The focal point of the government’s objection to the de-merger, which the promoter will help boost valuation of the business, has been that since zinc and silver mines are physically integrated and mined together from the same mines, the separation of the business would be complex. It also sees issues of related-party valuations of the minerals.

HZL CEO Arun Misra, however, told FE: “We strongly believe this (demerger) is the right step. The government may have certain apprehensions about conflict with their offer for sale (OFS) and disinvestment process….” Misra also added that this would be the right time for the government to divest its balance stake in the firm.   

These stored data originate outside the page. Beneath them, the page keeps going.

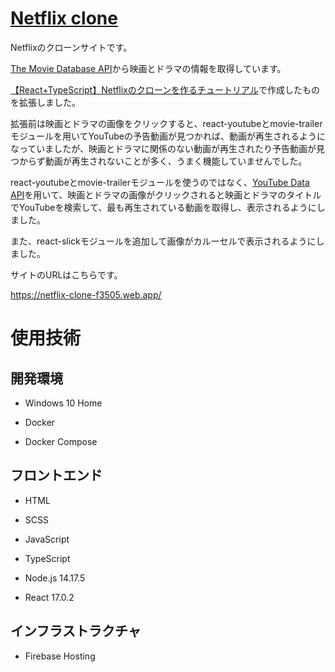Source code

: # [Netflix clone](https://netflix-clone-f3505.web.app/)

Netflixのクローンサイトです。

[The Movie Database API](https://www.themoviedb.org/documentation/api)から映画とドラマの情報を取得しています。

[【React+TypeScript】Netflixのクローンを作るチュートリアル](https://zenn.dev/gunners6518/books/4c4672f32dd100)で作成したものを拡張しました。

拡張前は映画とドラマの画像をクリックすると、react-youtubeとmovie-trailerモジュールを用いてYouTubeの予告動画が見つかれば、動画が再生されるようになっていましたが、映画とドラマに関係のない動画が再生されたり予告動画が見つからず動画が再生されないことが多く、うまく機能していませんでした。

react-youtubeとmovie-trailerモジュールを使うのではなく、[YouTube Data API](https://developers.google.com/youtube/v3/getting-started?hl=ja)を用いて、映画とドラマの画像がクリックされると映画とドラマのタイトルでYouTubeを検索して、最も再生されている動画を取得し、表示されるようにしました。

また、react-slickモジュールを追加して画像がカルーセルで表示されるようにしました。

サイトのURLはこちらです。

https://netflix-clone-f3505.web.app/

# 使用技術

## 開発環境

* Windows 10 Home

* Docker

* Docker Compose

## フロントエンド

* HTML

* SCSS

* JavaScript

* TypeScript

* Node.js 14.17.5

* React 17.0.2

## インフラストラクチャ

* Firebase Hosting
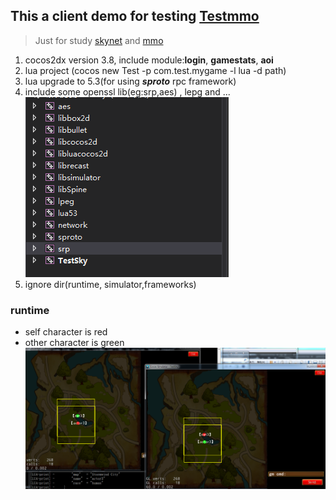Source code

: ## This a client demo for testing [Testmmo](https://github.com/yangxuan0261/Testmmo)

> Just for study [skynet](https://github.com/cloudwu/skynet) and [mmo](https://github.com/jintiao/some-mmorpg)

1. cocos2dx version 3.8, include module:**login**, **gamestats**, **aoi**
2. lua project (cocos new Test -p com.test.mygame -l lua -d path)
3. lua upgrade to 5.3(for using ***sproto*** rpc framework)
4. include some openssl lib(eg:srp,aes) , lepg and ...
  ![](img/a.png)
5. ignore dir(runtime, simulator,frameworks)

### runtime
- self character is red
- other character is green
![](img/b.png)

The company had earlier proposed to de-merge HZL into three– zinc & lead, silver and recycling business. This, as reported by FE earlier, was rejected by the government. The revised proposal was to create two companies — zinc & lead and silver—the main business lines of the company.

“Hindustan Zinc today has a market cap of $20 billion. Perhaps had we done the demerger today the market cap of silver company and zinc together would have reached somewhere around $24 billion where both the government and Vedanta would have stood to gain,” Misra said.

The government owns 29.5% of HZL worth over Rs 50,000 crore at the current market prices. Vedanta Ltd owns 64.92%.

“There is no negotiation with the Government of India (GoI). GOI is a substantial shareholder in the company and has nominee directors on board. The demerger plan has been discussed with the board and clarifications have been provided to the issues raised by them in meetings and through letters,” Misra said. The government is represented by the ministry of mines on the HZL board.

The government intends to divest stakes in HZL, which officials said has been delayed due to the company’s sudden announcements that created uncertainties in the investor sentiment, in tranches at opportune times including in FY25.“We strongly believe that GOI should carry out divestment of their stake in the company through OFS at this time as the share prices are the best in recent times,” Misra added.

Due to opposition by the government nominee directors, Vedanta’s proposal to sell its African zinc business for $2.98 billion in a related-party transaction to HZL could not sail through last year.

To push through the HZL demerger plan, the support of the Centre (the Mines Ministry) is crucial as the demerger would require approval by three-fourths of shareholders.

The company’s share price closed at Rs 403.95 on the BSE on Tuesday, an appreciation of 32% in the first 23 days of FY25. Analysts expect domestic zinc demand is likely to remain strong, driven by the government’s focus on infrastructure development and manufacturing output. HZL is one of the world’s top zinc producers. The company reported a 21% on-year decline in its net profit to Rs 2,038 crore for Q4FY24.

As the promoter Vedanta needed cash to tide over its tight liquidity, HZL paid a strong dividend yield with a record payout of around Rs 32,000 crore in FY23 (including around Rs 9,000 crore accrued to the Centre).